**Extracted records**:

-- -- --

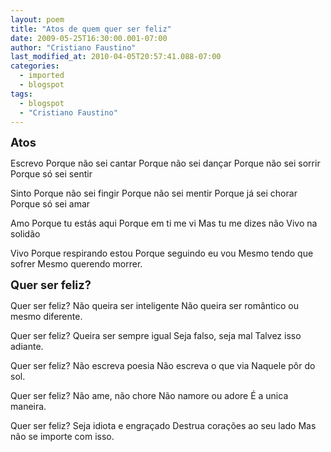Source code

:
 ```yaml
---
layout: poem
title: "Atos de quem quer ser feliz"
date: 2009-05-25T16:30:00.001-07:00
author: "Cristiano Faustino"
last_modified_at: 2010-04-05T20:57:41.088-07:00
categories:
  - imported
  - blogspot
tags:
  - blogspot
  - "Cristiano Faustino"
---
```


<span style="font-size:130%;"><span style="font-weight: bold;">Atos

Escrevo
Porque não sei cantar
Porque não sei dançar
Porque não sei sorrir
Porque só sei sentir

Sinto
Porque não sei fingir
Porque não sei mentir
Porque já sei chorar
Porque só sei amar

Amo
Porque tu estás aqui
Porque em ti me vi
Mas tu me dizes não
Vivo na solidão

Vivo
Porque respirando estou
Porque seguindo eu vou
Mesmo tendo que sofrer
Mesmo querendo morrer.

<span style="font-weight: bold;font-size:130%;" >Quer ser feliz?

Quer ser feliz?
Não queira ser inteligente
Não queira ser romântico
ou mesmo diferente.

Quer ser feliz?
Queira ser sempre igual
Seja falso, seja mal
Talvez isso adiante.

Quer ser feliz?
Não escreva poesia
Não escreva o que via
Naquele pôr do sol.

Quer ser feliz?
Não ame, não chore
Não namore ou adore
É a unica maneira.

Quer ser feliz?
Seja idiota e engraçado
Destrua corações ao seu lado
Mas não se importe com isso.
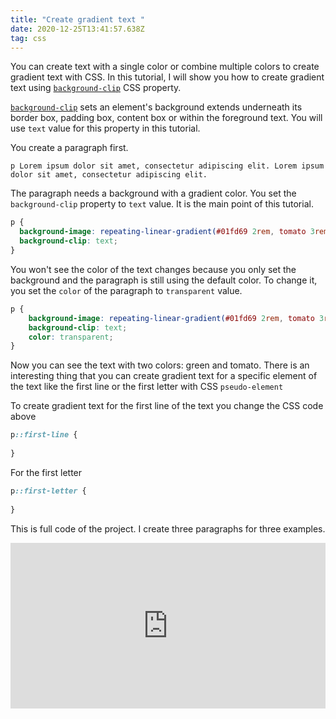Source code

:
 ```yaml
---
title: "Create gradient text "
date: 2020-12-25T13:41:57.638Z
tag: css
---
```

You can create text with a single color or combine multiple colors to create gradient text with CSS. In this tutorial, I will show you how to create gradient text using [`background-clip`](https://developer.mozilla.org/en-US/docs/Web/CSS/background-clip) CSS property.

[`background-clip`](https://developer.mozilla.org/en-US/docs/Web/CSS/background-clip) sets an element's background extends underneath its border box, padding box, content box or within the foreground text. You will use `text` value for this property in this tutorial.

You create a paragraph first.

```pug
p Lorem ipsum dolor sit amet, consectetur adipiscing elit. Lorem ipsum dolor sit amet, consectetur adipiscing elit.
```

The paragraph needs a background with a gradient color. You set the `background-clip` property to `text` value. It is the main point of this tutorial.

```scss
p {
  background-image: repeating-linear-gradient(#01fd69 2rem, tomato 3rem);
  background-clip: text;
}
```

You won't see the color of the text changes because you only set the background and the paragraph is still using the default color. To change it, you set the `color` of the paragraph to `transparent` value.

```scss
p {
	background-image: repeating-linear-gradient(#01fd69 2rem, tomato 3rem);
	background-clip: text;
	color: transparent;
}
```

Now you can see the text with two colors: green and tomato. There is an interesting thing that you can create gradient text for a specific element of the text like the first line or the first letter with CSS `pseudo-element`

To create gradient text for the first line of the text you change the CSS code above

```scss
p::first-line {
	
}
```

For the first letter 

```scss
p::first-letter {
	
}
```

This is full code of the project. I create three paragraphs for three examples.

<iframe height="265" style="width: 100%;" scrolling="no" title="Gradient text" src="https://codepen.io/phongduong/embed/preview/KKgmMaV?height=265&theme-id=dark&default-tab=css,result" frameborder="no" loading="lazy" allowtransparency="true" allowfullscreen="true">
  See the Pen <a href='https://codepen.io/phongduong/pen/KKgmMaV'>Gradient text</a> by Phong Duong
  (<a href='https://codepen.io/phongduong'>@phongduong</a>) on <a href='https://codepen.io'>CodePen</a>.
</iframe>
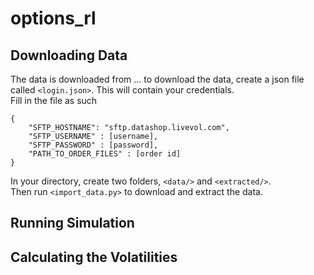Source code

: # options_rl

## Downloading Data
The data is downloaded from ...  to download the data, create a json file called `<login.json>`.  This will contain your credentials.  \
Fill in the file as such
```
{
    "SFTP_HOSTNAME": "sftp.datashop.livevol.com",
    "SFTP_USERNAME" : [username],
    "SFTP_PASSWORD" : [password],
    "PATH_TO_ORDER_FILES" : [order id]
}
```
In your directory, create two folders, `<data/>` and `<extracted/>`.\
Then run `<import_data.py>` to download and extract the data.  

## Running Simulation 

## Calculating the Volatilities
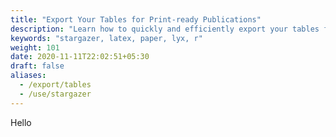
 ```yaml
---
title: "Export Your Tables for Print-ready Publications"
description: "Learn how to quickly and efficiently export your tables for your paper."
keywords: "stargazer, latex, paper, lyx, r"
weight: 101
date: 2020-11-11T22:02:51+05:30
draft: false
aliases:
  - /export/tables
  - /use/stargazer
---
```


Hello
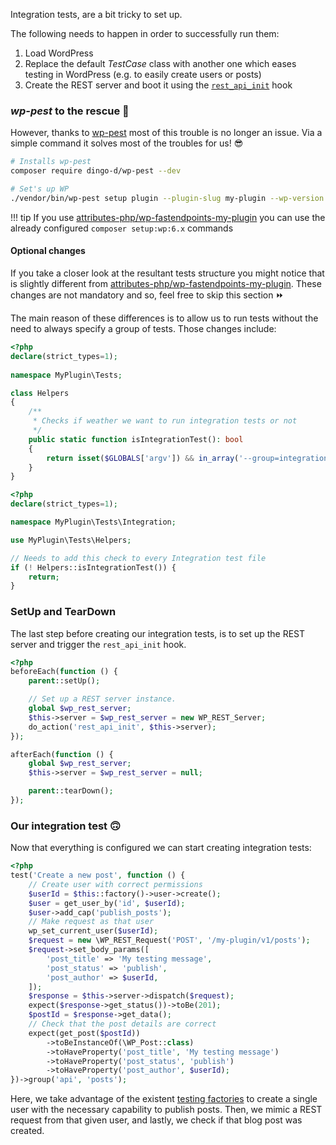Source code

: Integration tests, are a bit tricky to set up.

The following needs to happen in order to successfully run them:

1. Load WordPress
2. Replace the default _TestCase_ class with another one which eases testing in WordPress
   (e.g. to easily create users or posts)
3. Create the REST server and boot it using the [`rest_api_init`](https://developer.wordpress.org/reference/hooks/rest_api_init/)
   hook

### _wp-pest_ to the rescue 🦸

However, thanks to [wp-pest](https://github.com/dingo-d/wp-pest) most of this trouble is no longer
an issue. Via a simple command it solves most of the troubles for us! 😎

```bash
# Installs wp-pest
composer require dingo-d/wp-pest --dev

# Set's up WP
./vendor/bin/wp-pest setup plugin --plugin-slug my-plugin --wp-version 6.8.2
```

!!! tip
    If you use [attributes-php/wp-fastendpoints-my-plugin](https://github.com/Attributes-PHP/wp-fastendpoints-my-plugin?tab=readme-ov-file#setup-wordpress)
    you can use the already configured `composer setup:wp:6.x` commands

#### Optional changes

If you take a closer look at the resultant tests structure you might notice that is slightly
different from [attributes-php/wp-fastendpoints-my-plugin](https://github.com/Attributes-PHP/wp-fastendpoints-my-plugin?tab=readme-ov-file#setup-wordpress).
These changes are not mandatory and so, feel free to skip this section ⏩

The main reason of these differences is to allow us to run tests without the
need to always specify a group of tests. Those changes include:

```php title="tests/Helpers.php"
<?php
declare(strict_types=1);
 
namespace MyPlugin\Tests;

class Helpers
{
    /**
     * Checks if weather we want to run integration tests or not
     */
    public static function isIntegrationTest(): bool
    {
        return isset($GLOBALS['argv']) && in_array('--group=integration', $GLOBALS['argv'], true);
    }
}
```

```php title="tests/Integration/PostsApiTest.php" hl_lines="9"
<?php
declare(strict_types=1);

namespace MyPlugin\Tests\Integration;

use MyPlugin\Tests\Helpers;

// Needs to add this check to every Integration test file
if (! Helpers::isIntegrationTest()) {
    return;
}
```

### SetUp and TearDown

The last step before creating our integration tests, is to set up the REST server and trigger the `rest_api_init` hook.

```php title="tests/Integration/PostsApiTest.php" hl_lines="7-8"
<?php
beforeEach(function () {
    parent::setUp();

    // Set up a REST server instance.
    global $wp_rest_server;
    $this->server = $wp_rest_server = new WP_REST_Server;
    do_action('rest_api_init', $this->server);
});

afterEach(function () {
    global $wp_rest_server;
    $this->server = $wp_rest_server = null;

    parent::tearDown();
});
```

### Our integration test 🙃

Now that everything is configured we can start creating integration tests:

```php title="tests/Integration/PostsApiTest.php"
<?php
test('Create a new post', function () {
    // Create user with correct permissions
    $userId = $this::factory()->user->create();
    $user = get_user_by('id', $userId);
    $user->add_cap('publish_posts');
    // Make request as that user
    wp_set_current_user($userId);
    $request = new \WP_REST_Request('POST', '/my-plugin/v1/posts');
    $request->set_body_params([
        'post_title' => 'My testing message',
        'post_status' => 'publish',
        'post_author' => $userId,
    ]);
    $response = $this->server->dispatch($request);
    expect($response->get_status())->toBe(201);
    $postId = $response->get_data();
    // Check that the post details are correct
    expect(get_post($postId))
        ->toBeInstanceOf(\WP_Post::class)
        ->toHaveProperty('post_title', 'My testing message')
        ->toHaveProperty('post_status', 'publish')
        ->toHaveProperty('post_author', $userId);
})->group('api', 'posts');
```

Here, we take advantage of the existent [testing factories](https://make.wordpress.org/core/handbook/testing/automated-testing/writing-phpunit-tests/#fixtures-and-factories)
to create a single user with the necessary capability to publish posts.
Then, we mimic a REST request from that given user, and lastly, we check if that
blog post was created.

-- -- --

**What to work on**: Lines with "expect" in the listing above: count them and give the total, nothing else.

**Exercise answer**: 2